If you find yourself at 47/Goryu, then head over to Goryu, go up the main chair on the front ski area and halfway up look to your left. In this odd hybrid of steel and glass construction, now embellished with timber and barn like structures, you will find the most unique eating experience in any ski field. You are sitting in what can best be described as the hand-made living room of someones house. There's a type of wood stove that has been altered into a dragon-like final form. There are big speakers all around and a lot of serious mixing decks, which made me feel like I had stumbled into the mountain hide-out where Deadmou5 comes to mix up his next batch of mind-
altering tunes. Out the back there is a Duesenberg (google it). No kidding. In the middle of the living room area, surrounded by big, ageing punched leather couches. A Duesenberg. Outside under the awning were two late 60's convertible Ford Mustangs, original and awaiting restoration. Don't forget we are halfway up a mountain here and completely snowed in. These things wont get down the hill until June. The Pork Tonkatsu Ramen was not of this earth. Amazing. Lovely people (all looked about 65, which meant they were probably closer to 85). Cheap and cheerful.

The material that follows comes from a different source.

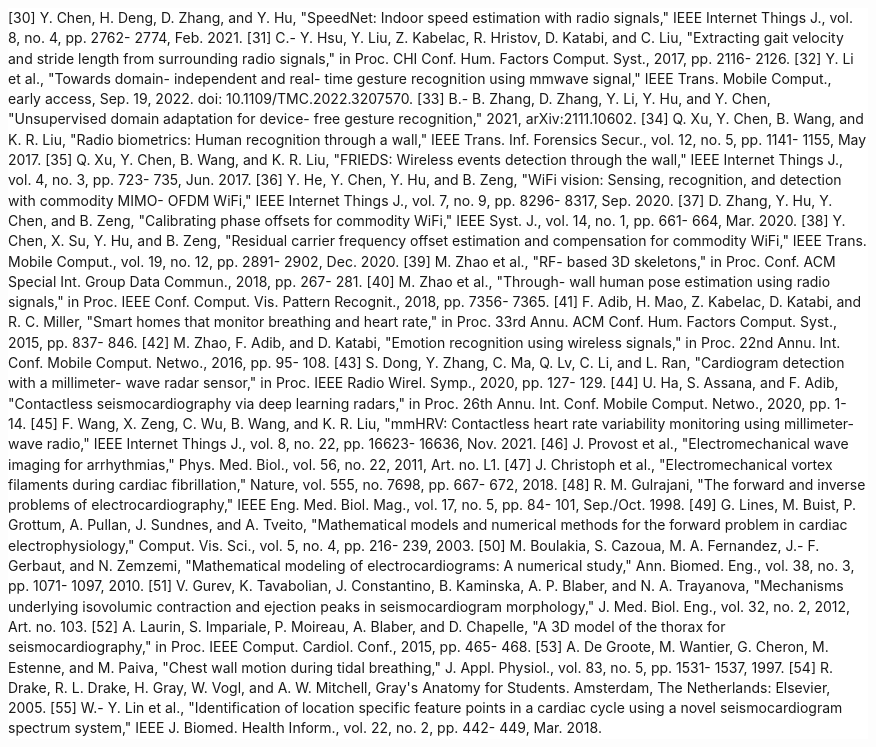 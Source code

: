 [30] Y. Chen, H. Deng, D. Zhang, and Y. Hu, "SpeedNet: Indoor speed estimation with radio signals," IEEE Internet Things J., vol. 8, no. 4, pp. 2762- 2774, Feb. 2021. [31] C.- Y. Hsu, Y. Liu, Z. Kabelac, R. Hristov, D. Katabi, and C. Liu, "Extracting gait velocity and stride length from surrounding radio signals," in Proc. CHI Conf. Hum. Factors Comput. Syst., 2017, pp. 2116- 2126. [32] Y. Li et al., "Towards domain- independent and real- time gesture recognition using mmwave signal," IEEE Trans. Mobile Comput., early access, Sep. 19, 2022. doi: 10.1109/TMC.2022.3207570. [33] B.- B. Zhang, D. Zhang, Y. Li, Y. Hu, and Y. Chen, "Unsupervised domain adaptation for device- free gesture recognition," 2021, arXiv:2111.10602. [34] Q. Xu, Y. Chen, B. Wang, and K. R. Liu, "Radio biometrics: Human recognition through a wall," IEEE Trans. Inf. Forensics Secur., vol. 12, no. 5, pp. 1141- 1155, May 2017. [35] Q. Xu, Y. Chen, B. Wang, and K. R. Liu, "FRIEDS: Wireless events detection through the wall," IEEE Internet Things J., vol. 4, no. 3, pp. 723- 735, Jun. 2017. [36] Y. He, Y. Chen, Y. Hu, and B. Zeng, "WiFi vision: Sensing, recognition, and detection with commodity MIMO- OFDM WiFi," IEEE Internet Things J., vol. 7, no. 9, pp. 8296- 8317, Sep. 2020. [37] D. Zhang, Y. Hu, Y. Chen, and B. Zeng, "Calibrating phase offsets for commodity WiFi," IEEE Syst. J., vol. 14, no. 1, pp. 661- 664, Mar. 2020. [38] Y. Chen, X. Su, Y. Hu, and B. Zeng, "Residual carrier frequency offset estimation and compensation for commodity WiFi," IEEE Trans. Mobile Comput., vol. 19, no. 12, pp. 2891- 2902, Dec. 2020. [39] M. Zhao et al., "RF- based 3D skeletons," in Proc. Conf. ACM Special Int. Group Data Commun., 2018, pp. 267- 281. [40] M. Zhao et al., "Through- wall human pose estimation using radio signals," in Proc. IEEE Conf. Comput. Vis. Pattern Recognit., 2018, pp. 7356- 7365. [41] F. Adib, H. Mao, Z. Kabelac, D. Katabi, and R. C. Miller, "Smart homes that monitor breathing and heart rate," in Proc. 33rd Annu. ACM Conf. Hum. Factors Comput. Syst., 2015, pp. 837- 846. [42] M. Zhao, F. Adib, and D. Katabi, "Emotion recognition using wireless signals," in Proc. 22nd Annu. Int. Conf. Mobile Comput. Netwo., 2016, pp. 95- 108. [43] S. Dong, Y. Zhang, C. Ma, Q. Lv, C. Li, and L. Ran, "Cardiogram detection with a millimeter- wave radar sensor," in Proc. IEEE Radio Wirel. Symp., 2020, pp. 127- 129. [44] U. Ha, S. Assana, and F. Adib, "Contactless seismocardiography via deep learning radars," in Proc. 26th Annu. Int. Conf. Mobile Comput. Netwo., 2020, pp. 1- 14. [45] F. Wang, X. Zeng, C. Wu, B. Wang, and K. R. Liu, "mmHRV: Contactless heart rate variability monitoring using millimeter- wave radio," IEEE Internet Things J., vol. 8, no. 22, pp. 16623- 16636, Nov. 2021. [46] J. Provost et al., "Electromechanical wave imaging for arrhythmias," Phys. Med. Biol., vol. 56, no. 22, 2011, Art. no. L1. [47] J. Christoph et al., "Electromechanical vortex filaments during cardiac fibrillation," Nature, vol. 555, no. 7698, pp. 667- 672, 2018. [48] R. M. Gulrajani, "The forward and inverse problems of electrocardiography," IEEE Eng. Med. Biol. Mag., vol. 17, no. 5, pp. 84- 101, Sep./Oct. 1998. [49] G. Lines, M. Buist, P. Grottum, A. Pullan, J. Sundnes, and A. Tveito, "Mathematical models and numerical methods for the forward problem in cardiac electrophysiology," Comput. Vis. Sci., vol. 5, no. 4, pp. 216- 239, 2003. [50] M. Boulakia, S. Cazoua, M. A. Fernandez, J.- F. Gerbaut, and N. Zemzemi, "Mathematical modeling of electrocardiograms: A numerical study," Ann. Biomed. Eng., vol. 38, no. 3, pp. 1071- 1097, 2010. [51] V. Gurev, K. Tavabolian, J. Constantino, B. Kaminska, A. P. Blaber, and N. A. Trayanova, "Mechanisms underlying isovolumic contraction and ejection peaks in seismocardiogram morphology," J. Med. Biol. Eng., vol. 32, no. 2, 2012, Art. no. 103. [52] A. Laurin, S. Impariale, P. Moireau, A. Blaber, and D. Chapelle, "A 3D model of the thorax for seismocardiography," in Proc. IEEE Comput. Cardiol. Conf., 2015, pp. 465- 468. [53] A. De Groote, M. Wantier, G. Cheron, M. Estenne, and M. Paiva, "Chest wall motion during tidal breathing," J. Appl. Physiol., vol. 83, no. 5, pp. 1531- 1537, 1997. [54] R. Drake, R. L. Drake, H. Gray, W. Vogl, and A. W. Mitchell, Gray's Anatomy for Students. Amsterdam, The Netherlands: Elsevier, 2005. [55] W.- Y. Lin et al., "Identification of location specific feature points in a cardiac cycle using a novel seismocardiogram spectrum system," IEEE J. Biomed. Health Inform., vol. 22, no. 2, pp. 442- 449, Mar. 2018.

There were some 'non-traditional' excursions in the culinary travels too: The best (and biggest) burgers in town are at 'Sounds Like' cafe... sweet room filled with uber hip young things all chugging down lattes (yes, real coffee, real good), listening to the latest XX track running out of the speakers like treacle, and watching berserk freestylers throw themselves down the abyss on the big screen. I was at peace.

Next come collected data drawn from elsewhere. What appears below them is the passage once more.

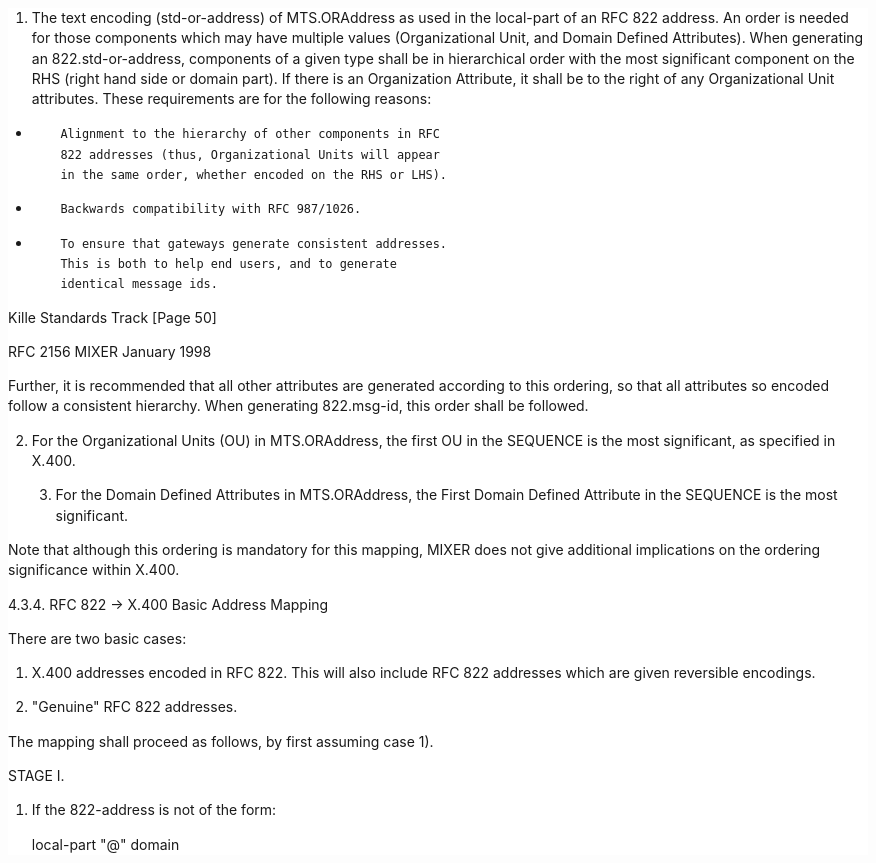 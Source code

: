    1.   The text encoding (std-or-address) of MTS.ORAddress as used
        in the local-part of an RFC 822 address.  An order is needed
        for those components which may have multiple values
        (Organizational Unit, and Domain Defined Attributes). When
        generating an 822.std-or-address, components of a given type
        shall be in hierarchical order with the most significant
        component on the RHS (right hand side or domain part).  If
        there is an Organization Attribute, it shall be to the right
        of any Organizational Unit attributes.  These requirements
        are for the following reasons:

   -         Alignment to the hierarchy of other components in RFC
             822 addresses (thus, Organizational Units will appear
             in the same order, whether encoded on the RHS or LHS).

   -         Backwards compatibility with RFC 987/1026.

   -         To ensure that gateways generate consistent addresses.
             This is both to help end users, and to generate
             identical message ids.

Kille                       Standards Track                    [Page 50]

RFC 2156                         MIXER                      January 1998

   Further, it is recommended that all other attributes are generated
   according to this ordering, so that all attributes so encoded follow
   a consistent hierarchy.  When generating 822.msg-id, this order shall
   be followed.

   2.   For the Organizational Units (OU) in MTS.ORAddress, the
        first OU in the SEQUENCE is the most significant, as specified
        in X.400.

        3.   For the Domain Defined Attributes in MTS.ORAddress, the
        First Domain Defined Attribute in the SEQUENCE is the most
        significant.

   Note that although this ordering is mandatory for this mapping, MIXER
   does not give additional implications on the ordering significance
   within X.400.

4.3.4.  RFC 822 -> X.400 Basic Address Mapping

   There are two basic cases:

   1.   X.400 addresses encoded in RFC 822.  This will also include
        RFC 822 addresses which are given reversible encodings.

   2.   "Genuine" RFC 822 addresses.

   The mapping shall proceed as follows, by first assuming case 1).

   STAGE I.

   1.   If the 822-address is not of the form:

         local-part "@" domain
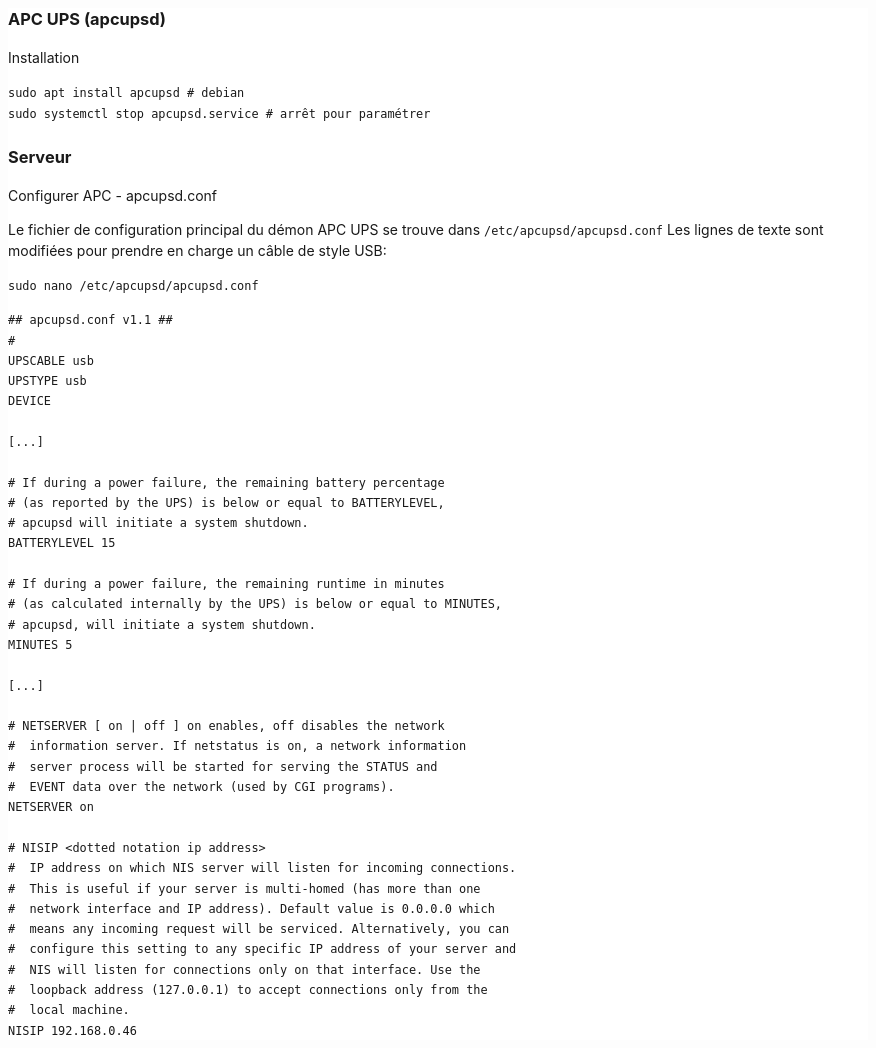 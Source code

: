### APC UPS (apcupsd)

Installation

    sudo apt install apcupsd # debian
    sudo systemctl stop apcupsd.service # arrêt pour paramétrer

### Serveur

Configurer APC - apcupsd.conf

Le fichier de configuration principal du démon APC UPS se trouve dans `/etc/apcupsd/apcupsd.conf` 
Les lignes de texte sont modifiées pour prendre en charge un câble de style USB:

    sudo nano /etc/apcupsd/apcupsd.conf

```
## apcupsd.conf v1.1 ##
# 
UPSCABLE usb
UPSTYPE usb
DEVICE

[...]

# If during a power failure, the remaining battery percentage
# (as reported by the UPS) is below or equal to BATTERYLEVEL, 
# apcupsd will initiate a system shutdown.
BATTERYLEVEL 15

# If during a power failure, the remaining runtime in minutes 
# (as calculated internally by the UPS) is below or equal to MINUTES,
# apcupsd, will initiate a system shutdown.
MINUTES 5

[...]

# NETSERVER [ on | off ] on enables, off disables the network
#  information server. If netstatus is on, a network information
#  server process will be started for serving the STATUS and
#  EVENT data over the network (used by CGI programs).
NETSERVER on

# NISIP <dotted notation ip address>
#  IP address on which NIS server will listen for incoming connections.
#  This is useful if your server is multi-homed (has more than one
#  network interface and IP address). Default value is 0.0.0.0 which
#  means any incoming request will be serviced. Alternatively, you can
#  configure this setting to any specific IP address of your server and 
#  NIS will listen for connections only on that interface. Use the
#  loopback address (127.0.0.1) to accept connections only from the
#  local machine.
NISIP 192.168.0.46
```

The strangest lunch experience goes to the giant, tudor-like hotel at Cortina... as virtually the only main answer to your hunger pangs in the place, you will do battle against the entire hotel population plus all the visitors, inside a disney-like landscape of tudor-inspired, castle-like fantasy... and have to side step the table hostess, to find a place for a coffee. Don't worry, there is a secret weapon here - the "Help Desk" attendant. Camp as a row of tents and willing to throw himself into the path of a rampaging Japanese table hostess (aka - The Gatekeeper) so we could enjoy 'Espresso'. It was like a movie scene. He got there in the end. We got our seats, and quickly had napkins, water glasses, menus and three staff ready to go... we just wanted three double-shot espressos... So we did that. And left.

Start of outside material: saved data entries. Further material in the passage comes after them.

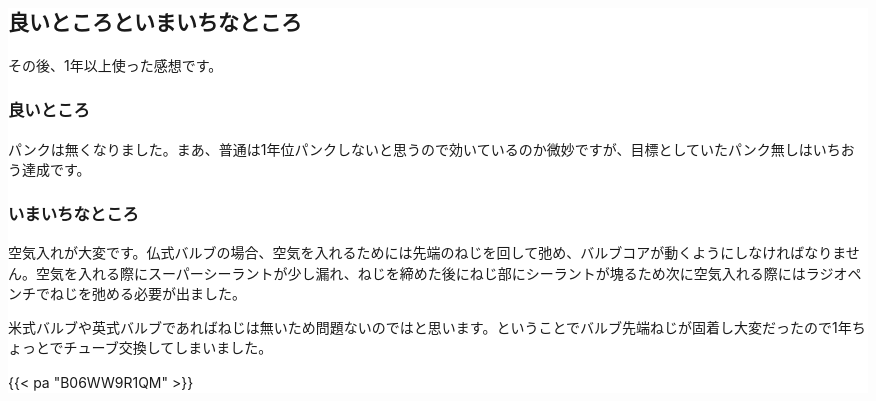 ## 良いところといまいちなところ

その後、1年以上使った感想です。

### 良いところ

パンクは無くなりました。まあ、普通は1年位パンクしないと思うので効いているのか微妙ですが、目標としていたパンク無しはいちおう達成です。

### いまいちなところ

空気入れが大変です。仏式バルブの場合、空気を入れるためには先端のねじを回して弛め、バルブコアが動くようにしなければなりません。空気を入れる際にスーパーシーラントが少し漏れ、ねじを締めた後にねじ部にシーラントが塊るため次に空気入れる際にはラジオペンチでねじを弛める必要が出ました。

米式バルブや英式バルブであればねじは無いため問題ないのではと思います。ということでバルブ先端ねじが固着し大変だったので1年ちょっとでチューブ交換してしまいました。

{{< pa "B06WW9R1QM" >}}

New on the scene is probably the last thing you would expect, but strangely enough welcome... The Hakuba Pizza place. Owned and run by an Aussie from Victoria, his team of exuberant ex-pats and local snow rats were none the less exceptionally congenial. Most helpful and very, very tolerant of our inability to choose... And even though I vowed not to do this while in Japan... I did. And it wasn't just 'good'... it was great! After a really long day, driving back from Cortina, tired and super soft from the onsen, it was a very simple solution to a need. It was delicious and hot and made an indelible impression in the whole Hakuba experience. It was going to happen sooner or later, so if it had to happen, then I'm glad it is a good experience and one where an Aussie is enhancing the destination, not detracting from it.
On the other end of the spectrum in stark contrast is the more minimal experience of 'Singapore'. A dumpling inspired restaurant that feels stark in contrast to the busy little Japanese joints, with plain walls, plenty of space to hang your jacket, fire-red chairs and exposed beams. It's worth a visit too.
There are many more restaurants in the Hakuba area, with every hotel boasting the 'best food in Hakuba' on their front door, which I'm sure is true, from a certain point of view. But it is when you get to speak with the locals and find out where they go, that you get the bonus deal from Hakuba.